To transform from a pure runner into a well-rounded athlete competing on the highest stage in a Half-Ironman consisting of 1.9km of swimming, 90km (!) of cycling, and half-marathon (21km) of running is simply a phenomenal feat, especially in such a short amount of time.

But it gets better. A few days later, I went online to check the results of the race, and was stunned by what I saw. Jeff had made an epic comeback in the running leg of the race, passing 8 other guys en route to a 3rd place finish and a bronze medal!!!

3rd in the whole world. In one of the most challenging sports ever. Holy shit! Legendary!!!

I knew what I had to do next:  send him a congratulation message, and invite him to be my guest on the second edition of The Feel Good Chat (after having promising author & blogger Jacob Sokol on the first episode), so he could share some insights on how he achieved such *insert Borat voice* great success in this ridiculously challenging event.


Jeff & I did the interview on Skype, seamlessly overcoming the 25,000km & 15 hour time difference between British Columbia & Perth. Everything went well except, for one thing. The video didn’t get recorded!
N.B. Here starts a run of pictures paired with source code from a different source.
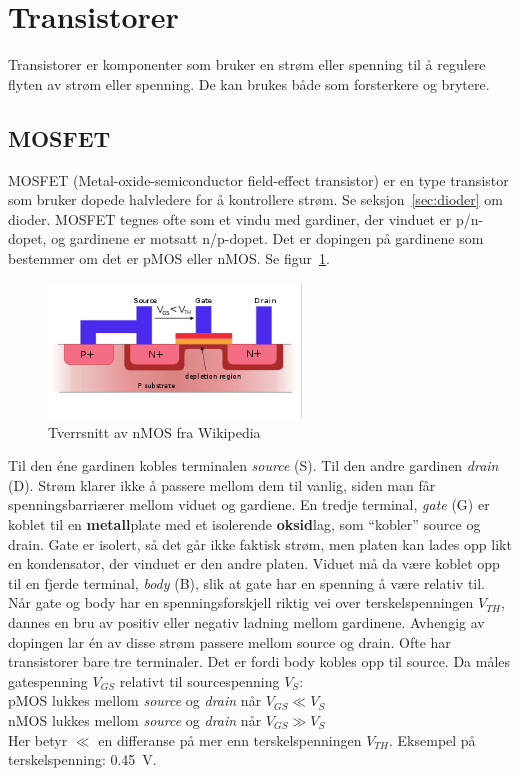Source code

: \documentclass[12pt,a4paper,norsk]{article}
\begin{document}
\section{Transistorer}
Transistorer er komponenter som bruker en strøm eller spenning til å regulere
flyten av strøm eller spenning. De kan brukes både som forsterkere og brytere.

\subsection{MOSFET}
MOSFET (Metal-oxide-semiconductor field-effect transistor) er en type
transistor som bruker dopede halvledere for å kontrollere strøm. Se
seksjon~\ref{sec:dioder} om dioder. MOSFET tegnes ofte som et vindu med
gardiner, der vinduet er p/n-dopet, og gardinene er motsatt n/p-dopet. Det er
dopingen på gardinene som bestemmer om det er pMOS eller nMOS. Se figur~\ref{fig:nMOS}.

\begin{figure}[hbt!]
  \centering
  \includegraphics[width=0.6\textwidth,height=\textheight,keepaspectratio]{Krets_nMOS}
  \caption{Tverrsnitt av nMOS fra Wikipedia\label{fig:nMOS}}
\end{figure}

Til den éne gardinen kobles terminalen \textit{source} (S). Til den andre
gardinen \textit{drain} (D). Strøm klarer ikke å passere mellom dem til vanlig,
siden man får spenningsbarriærer mellom viduet og gardiene. En tredje terminal,
\textit{gate} (G) er koblet til en \textbf{metall}plate med et isolerende
\textbf{oksid}lag, som ``kobler'' source og drain. Gate er isolert, så det går
ikke faktisk strøm, men platen kan lades opp likt en kondensator, der vinduet er
den andre platen. Viduet må da være koblet opp til en fjerde terminal,
\textit{body} (B), slik at gate har en spenning å være relativ til. Når gate og
body har en spenningsforskjell riktig vei over terskelspenningen $V_{TH}$,
dannes en bru av positiv eller negativ ladning mellom gardinene. Avhengig av
dopingen lar én av disse strøm passere mellom source og drain.
%
Ofte har transistorer bare tre terminaler. Det er fordi body kobles opp til
source. Da måles gatespenning $V_{GS}$ relativt til sourcespenning $V_{S}$: \\
%
pMOS lukkes mellom \textit{source} og \textit{drain} når $V_{GS} \ll V_{S}$\\
nMOS lukkes mellom \textit{source} og \textit{drain} når $V_{GS} \gg V_{S}$\\
Her betyr $\ll$ en differanse på mer enn terskelspenningen $V_{TH}$. Eksempel på
terskelspenning: \SI{0.45}{\volt}.
\end{document}
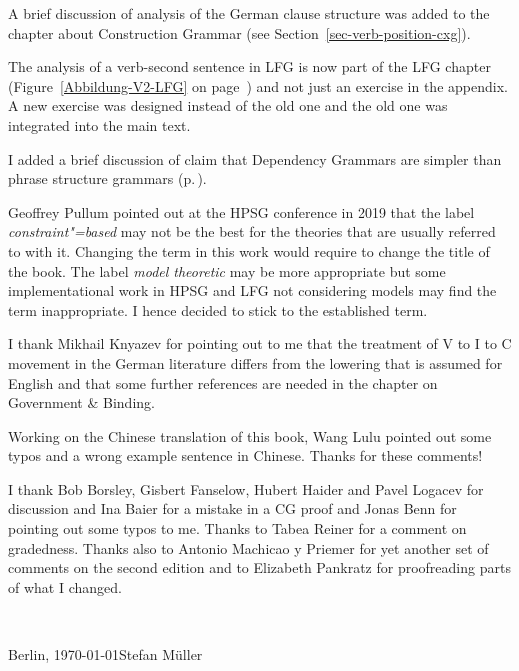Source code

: A brief discussion of  analysis of the German clause structure was added to the
chapter about Construction Grammar (see Section~\ref{sec-verb-position-cxg}).

The analysis of a verb-second sentence in LFG is now part of the LFG chapter
(Figure~\ref{Abbildung-V2-LFG} on page~\pageref{Abbildung-V2-LFG}) and not just an
exercise in the appendix. A new exercise was designed instead of the old one and the old one was
integrated into the main text.

I added a brief discussion of  claim that Dependency Grammars are simpler than
phrase structure grammars (p.\,\pageref{page-simplicity-dg}).

Geoffrey Pullum pointed out at the HPSG conference in 2019 that the label \emph{constraint"=based}
may not be the best for the theories that are usually referred to with it. Changing the term in
this work would require to change the title of the book. The label \emph{model theoretic} may be
more appropriate but some implementational work in HPSG and LFG not considering models may find the
term inappropriate. I hence decided to stick to the established term.

I thank Mikhail Knyazev for pointing out to me that the treatment of V to I to C movement in the
German literature differs from the lowering that is assumed for English and that some further
references are needed in the chapter on Government \& Binding. 

Working on the Chinese translation of this book, Wang Lulu pointed out some
typos and a wrong example sentence in Chinese. Thanks for these comments! 

I thank Bob Borsley, Gisbert Fanselow, Hubert Haider and Pavel Logacev for discussion and Ina Baier for a mistake
in a CG proof and Jonas Benn for pointing out some typos to me. Thanks to Tabea Reiner for a comment
on gradedness. Thanks also to Antonio Machicao y Priemer for yet another set of comments on the
second edition and to Elizabeth Pankratz for proofreading parts of what I changed.

~\medskip

\noindent
Berlin, \today\hfill Stefan Müller



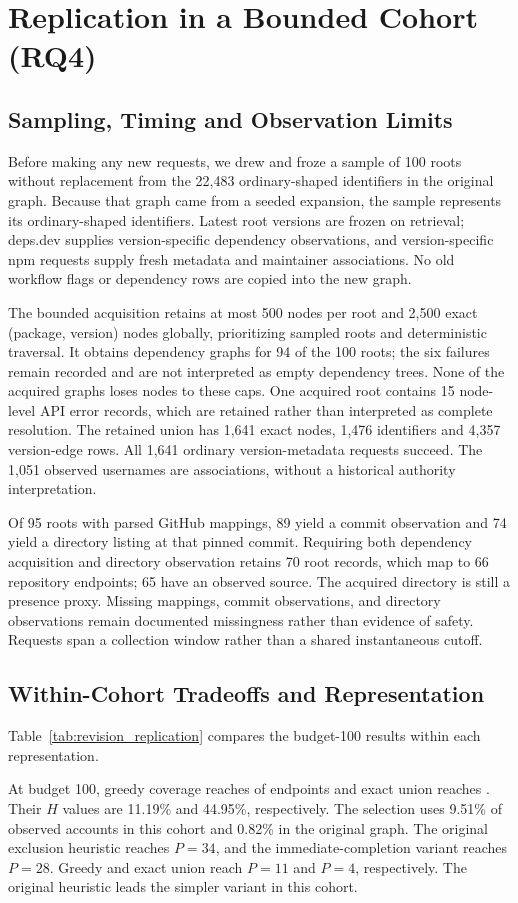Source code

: \section{Replication in a Bounded Cohort (RQ4)}
\label{sec:new_acquisition}
\subsection{Sampling, Timing and Observation Limits}
Before making any new requests, we drew and froze a sample of 100 roots without replacement from the 22,483 ordinary-shaped identifiers in the original graph. Because that graph came from a seeded expansion, the sample represents its ordinary-shaped identifiers. Latest root versions are frozen on retrieval; deps.dev supplies version-specific dependency observations, and version-specific npm requests supply fresh metadata and maintainer associations. No old workflow flags or dependency rows are copied into the new graph.

The bounded acquisition retains at most 500 nodes per root and 2,500 exact (package, version) nodes globally, prioritizing sampled roots and deterministic traversal. It obtains dependency graphs for 94 of the 100 roots; the six failures remain recorded and are not interpreted as empty dependency trees. None of the acquired graphs loses nodes to these caps. One acquired root contains 15 node-level API error records, which are retained rather than interpreted as complete resolution. The retained union has 1,641 exact nodes, 1,476 identifiers and 4,357 version-edge rows. All 1,641 ordinary version-metadata requests succeed. The 1,051 observed usernames are associations, without a historical authority interpretation.

Of 95 roots with parsed GitHub mappings, 89 yield a commit observation and 74 yield a directory listing at that pinned commit. Requiring both dependency acquisition and directory observation retains 70 root records, which map to 66 repository endpoints; 65 have an observed source. The acquired directory is still a presence proxy. Missing mappings, commit observations, and directory observations remain documented missingness rather than evidence of safety. Requests span a collection window rather than a shared instantaneous cutoff.

\subsection{Within-Cohort Tradeoffs and Representation}
Table~\ref{tab:revision_replication} compares the budget-100 results within each representation.

At budget 100, greedy coverage reaches \ReplicationGreedyC{} of \ReplicationEndpoints{} endpoints and exact union reaches \ReplicationUnionC{}. Their $H$ values are 11.19\% and 44.95\%, respectively. The selection uses 9.51\% of observed accounts in this cohort and 0.82\% in the original graph. The original exclusion heuristic reaches $P=34$, and the immediate-completion variant reaches $P=28$. Greedy and exact union reach $P=11$ and $P=4$, respectively. The original heuristic leads the simpler variant in this cohort.

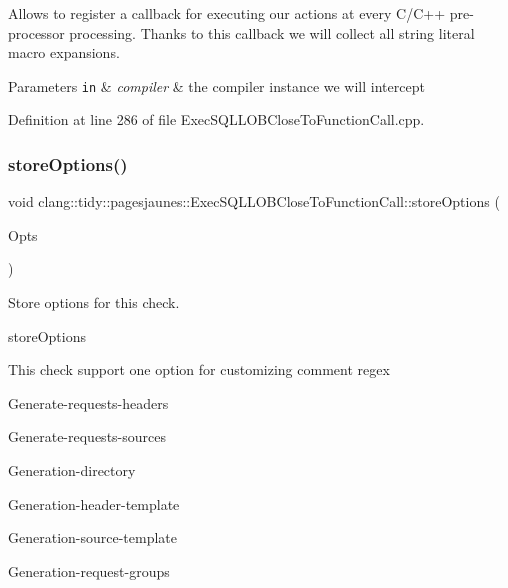 Allows to register a callback for executing our actions at every C/\+C++ pre-\/processor processing. Thanks to this callback we will collect all string literal macro expansions.


\begin{DoxyParams}[1]{Parameters}
\mbox{\tt in}  & {\em compiler} & the compiler instance we will intercept \\
\hline
\end{DoxyParams}


Definition at line 286 of file Exec\+S\+Q\+L\+L\+O\+B\+Close\+To\+Function\+Call.\+cpp.

\mbox{\label{classclang_1_1tidy_1_1pagesjaunes_1_1_exec_s_q_l_l_o_b_close_to_function_call_a2a8af72b74ea427236ed0660f8b595ff}} 
\subsubsection{\texorpdfstring{store\+Options()}{storeOptions()}}
{\footnotesize\ttfamily void clang\+::tidy\+::pagesjaunes\+::\+Exec\+S\+Q\+L\+L\+O\+B\+Close\+To\+Function\+Call\+::store\+Options (\begin{DoxyParamCaption}\item[{Clang\+Tidy\+Options\+::\+Option\+Map \&}]{Opts }\end{DoxyParamCaption})\hspace{0.3cm}{\ttfamily [override]}}



Store options for this check. 

store\+Options

This check support one option for customizing comment regex
\begin{DoxyItemize}
\item Generate-\/requests-\/headers
\item Generate-\/requests-\/sources
\item Generation-\/directory
\item Generation-\/header-\/template
\item Generation-\/source-\/template
\item Generation-\/request-\/groups
\end{DoxyItemize}



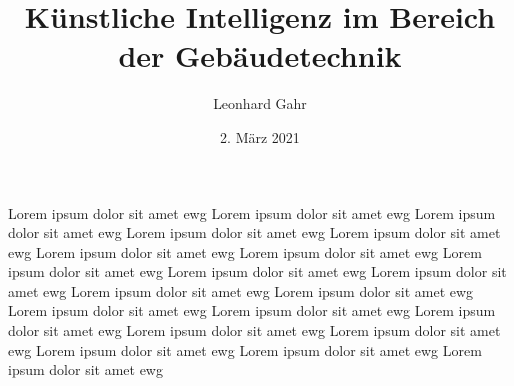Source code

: \documentclass[
	ngerman,
	12pt, %
]{pm}
\title{Künstliche Intelligenz im Bereich der Gebäudetechnik}
\author{Leonhard Gahr} %
\date{2. März 2021} %
\institute{\texttt{[image: ../img/sie-logo.png]}\hfill\texttt{[image: ../img/dhbw-logo]}} %
\begin{document}
\maketitle %


\section*{}

Lorem ipsum dolor sit amet ewg Lorem ipsum dolor sit amet ewg Lorem ipsum dolor sit amet ewg Lorem ipsum dolor sit amet ewg Lorem ipsum dolor sit amet ewg Lorem ipsum dolor sit amet ewg Lorem ipsum dolor sit amet ewg Lorem ipsum dolor sit amet ewg Lorem ipsum dolor sit amet ewg Lorem ipsum dolor sit amet ewg Lorem ipsum dolor sit amet ewg Lorem ipsum dolor sit amet ewg Lorem ipsum dolor sit amet ewg Lorem ipsum dolor sit amet ewg Lorem ipsum dolor sit amet ewg Lorem ipsum dolor sit amet ewg Lorem ipsum dolor sit amet ewg Lorem ipsum dolor sit amet ewg Lorem ipsum dolor sit amet ewg Lorem ipsum dolor sit amet ewg
\end{document}
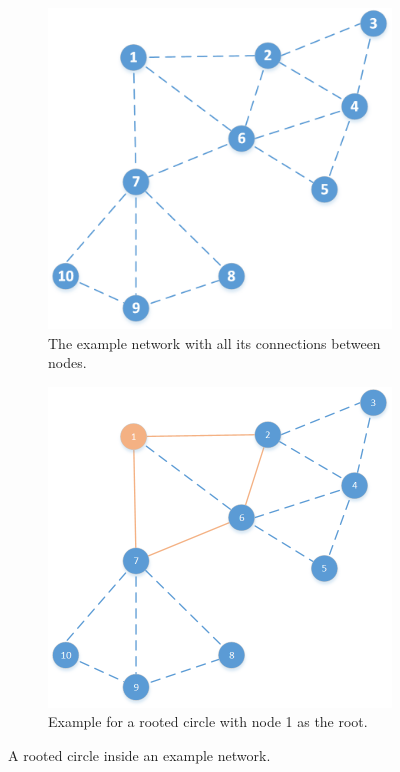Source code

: \begin{figure}[htbp]
	\centering
	\begin{subfigure}[t]{0.4\textwidth}
		\centering
    		\includegraphics[scale=0.5]{content/images/Schedule/Network}
   	 	\caption{The example network with all its connections between nodes.}
    	\label{fig:network}
    \end{subfigure}
    \quad
    \quad
    \begin{subfigure}[t]{0.4\textwidth}
		\centering         
        \includegraphics[scale=0.5]{content/images/Schedule/RootedCircle}
        \caption{Example for a rooted circle with node 1 as the root.}
        \label{fig:rootedCircle}
    \end{subfigure}
    \label{fig:networkRootedCircle}
    \caption{A rooted circle inside an example network.}
\end{figure}

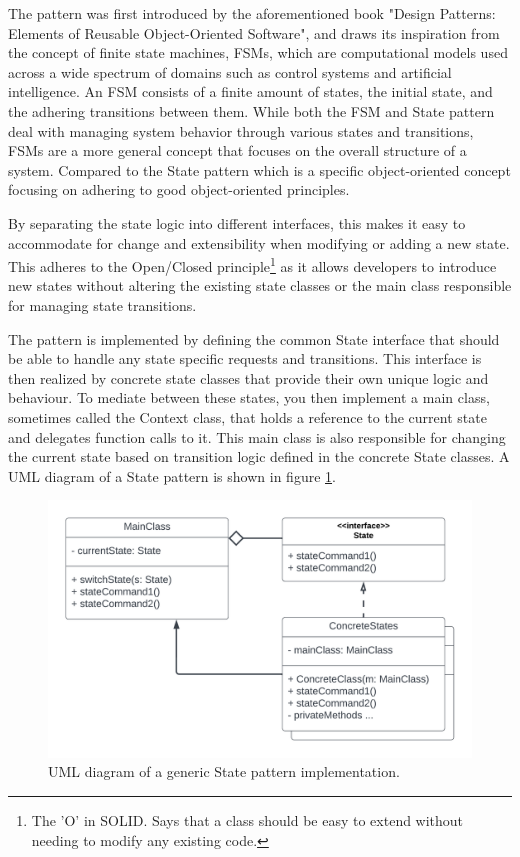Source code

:     The pattern was first introduced by the aforementioned book "Design Patterns: Elements of Reusable Object-Oriented Software", and draws its inspiration from the concept of finite state machines, FSMs, which are computational models used across a wide spectrum of domains such as control systems and artificial intelligence. An FSM consists of a finite amount of states, the initial state, and the adhering transitions between them. While both the FSM and State pattern deal with managing system behavior through various states and transitions, FSMs are a more general concept that focuses on the overall structure of a system. Compared to the State pattern which is a specific object-oriented concept focusing on adhering to good object-oriented principles.

    By separating the state logic into different interfaces, this makes it easy to accommodate for change and extensibility when modifying or adding a new state. This adheres to the Open/Closed principle\footnote{The 'O' in SOLID. Says that a class should be easy to extend without needing to modify any existing code.} as it allows developers to introduce new states without altering the existing state classes or the main class responsible for managing state transitions.

    The pattern is implemented by defining the common State interface that should be able to handle any state specific requests and transitions. This interface is then realized by concrete state classes that provide their own unique logic and behaviour. To mediate between these states, you then implement a main class, sometimes called the Context class, that holds a reference to the current state and delegates function calls to it. This main class is also responsible for changing the current state based on transition logic defined in the concrete State classes. A UML diagram of a State pattern is shown in figure \ref{fig:state-observer-uml}.
    
    \begin{figure}[H]
      \centering
      \includegraphics[scale=0.75]{Project_report/figures/theory/design_patterns/state_uml.png}
      \caption{UML diagram of a generic State pattern implementation.}
      \label{fig:state-observer-uml}
    \end{figure}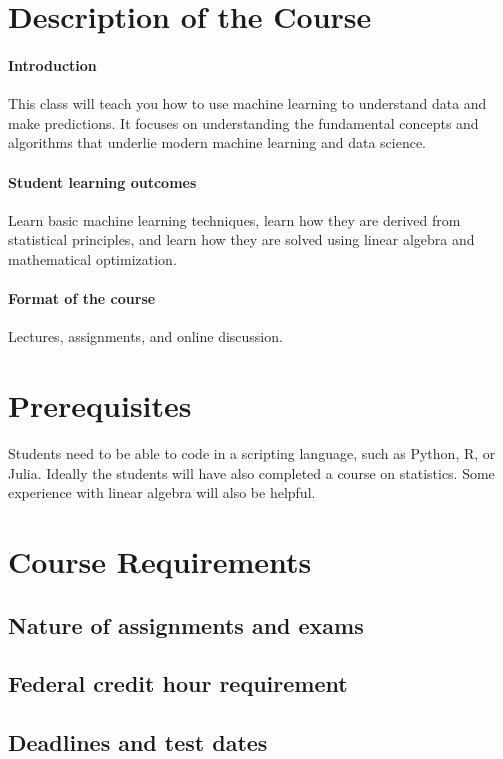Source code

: \documentclass[11pt]{article}
\begin{document}
\section{Description of the Course}

\paragraph{Introduction}
This class will teach you how to use machine learning to understand data and make predictions. It focuses on understanding the fundamental concepts and algorithms that underlie modern machine learning and data science.

\paragraph{Student learning outcomes}
Learn basic machine learning techniques, learn how they are derived from statistical principles, and learn how they are solved using linear algebra and mathematical optimization.

\paragraph{Format of the course}
Lectures, assignments, and online discussion.

\section{Prerequisites}

Students need to be able to code in a scripting language, such as Python, R, or Julia. Ideally the students will have also completed a course on statistics. Some experience with linear algebra will also be helpful.

\section{Course Requirements}

\subsection{Nature of assignments and exams}

\subsection{Federal credit hour requirement}

\subsection{Deadlines and test dates}
\end{document}
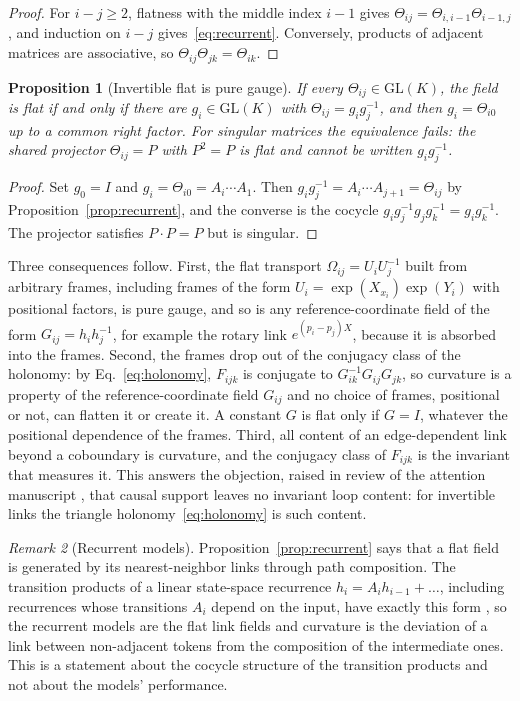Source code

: \documentclass[11pt]{article}
\newtheorem{proposition}{Proposition}
\theoremstyle{definition}
\theoremstyle{remark}
\newtheorem{remark}[proposition]{Remark}
\newcommand{\GL}{\mathrm{GL}}
\begin{document}
\begin{proof}
For $i-j\ge2$, flatness with the middle index $i-1$ gives $\Theta_{ij}=\Theta_{i,i-1}\Theta_{i-1,j}$, and induction on $i-j$ gives~\eqref{eq:recurrent}. Conversely, products of adjacent matrices are associative, so $\Theta_{ij}\Theta_{jk}=\Theta_{ik}$.
\end{proof}

\begin{proposition}[Invertible flat is pure gauge]
\label{prop:puregauge}
If every $\Theta_{ij}\in\GL(K)$, the field is flat if and only if there are $g_i\in\GL(K)$ with $\Theta_{ij}=g_ig_j^{-1}$, and then $g_i=\Theta_{i0}$ up to a common right factor. For singular matrices the equivalence fails: the shared projector $\Theta_{ij}=P$ with $P^2=P$ is flat and cannot be written $g_ig_j^{-1}$.
\end{proposition}

\begin{proof}
Set $g_0=I$ and $g_i=\Theta_{i0}=A_i\cdots A_1$. Then $g_ig_j^{-1}=A_i\cdots A_{j+1}=\Theta_{ij}$ by Proposition~\ref{prop:recurrent}, and the converse is the cocycle $g_ig_j^{-1}g_jg_k^{-1}=g_ig_k^{-1}$. The projector satisfies $P\cdot P=P$ but is singular.
\end{proof}

Three consequences follow. First, the flat transport $\Omega_{ij}=U_iU_j^{-1}$ built from arbitrary frames, including frames of the form $U_i=\exp(X_{x_i})\exp(Y_i)$ with positional factors, is pure gauge, and so is any reference-coordinate field of the form $G_{ij}=h_ih_j^{-1}$, for example the rotary link $e^{(p_i-p_j)X}$, because it is absorbed into the frames. Second, the frames drop out of the conjugacy class of the holonomy: by Eq.~\eqref{eq:holonomy}, $F_{ijk}$ is conjugate to $G_{ik}^{-1}G_{ij}G_{jk}$, so curvature is a property of the reference-coordinate field $G_{ij}$ and no choice of frames, positional or not, can flatten it or create it. A constant $G$ is flat only if $G=I$, whatever the positional dependence of the frames. Third, all content of an edge-dependent link beyond a coboundary is curvature, and the conjugacy class of $F_{ijk}$ is the invariant that measures it. This answers the objection, raised in review of the attention manuscript \cite{glkreview2026}, that causal support leaves no invariant loop content: for invertible links the triangle holonomy~\eqref{eq:holonomy} is such content.

\begin{remark}[Recurrent models]
Proposition~\ref{prop:recurrent} says that a flat field is generated by its nearest-neighbor links through path composition. The transition products of a linear state-space recurrence $h_i=A_ih_{i-1}+\dots$, including recurrences whose transitions $A_i$ depend on the input, have exactly this form \cite{gu2022s4,gu2023mamba}, so the recurrent models are the flat link fields and curvature is the deviation of a link between non-adjacent tokens from the composition of the intermediate ones. This is a statement about the cocycle structure of the transition products and not about the models' performance.
\end{remark}
\end{document}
Aahh, technology… so wonderful yet so flawed at times.

Luckily, I was able to capture the audio recording of the full chat.

In this 10 minute interview, Jeff reveals the biggest life lessons he draw from his incredible experience in Vegas, and shares powerful strategies to help us achieve greater success in our own endeavours. Even if you’re at work, check it out. Guaranteed to motivate and inspire you (and your coworkers if you play it loud haha).

Alternatively, you can read the written transcription of the questions, which I’ve typed out below.



1. Can you tell us a bit about the journey which lead you from the University of British Columbia’s Cross-Country team, to the podium at the Half-Ironman World Championships?

In University, I was a runner, but I grew up in a town called Penticton where there’s an Ironman every year. Ironman is something I always wanted to get involved with. After University I moved back to Penticton, and decided to start training for triathlons.

The big thing is I had to learn how to swim!  It took me a while, but I’ve basically been working on this for the last 4 years and committing myself to the dream that I have.

2.  We all know learning a skill from scratch can be a bit frustrating. What approach did you take to not only learn swimming, but actually get good at it fairly rapidly?

I had to go back to the basics, and train with a high school team. The big thing wasn’t just the technique, but also learning how to train for swimming, learning how to set yourself up for success.

In running, you have this mentality to just grind, grind, grind, so I had to rework how I approached everything. In swimming, it’s very much technique-based, and you really got to focus on that, you can’t let yourself slip. So really reworking my brain in the way I approach thing was just as important as being in the pool swimming.

*Phil’s Note: In his great book Talent is Overrated, Fortune Magazine Chief Editor Geoff Colvin denotes that success “isn’t based on simplistic “practice makes perfect”. Rather, it is based on a highly specific concept of “deliberate practice.”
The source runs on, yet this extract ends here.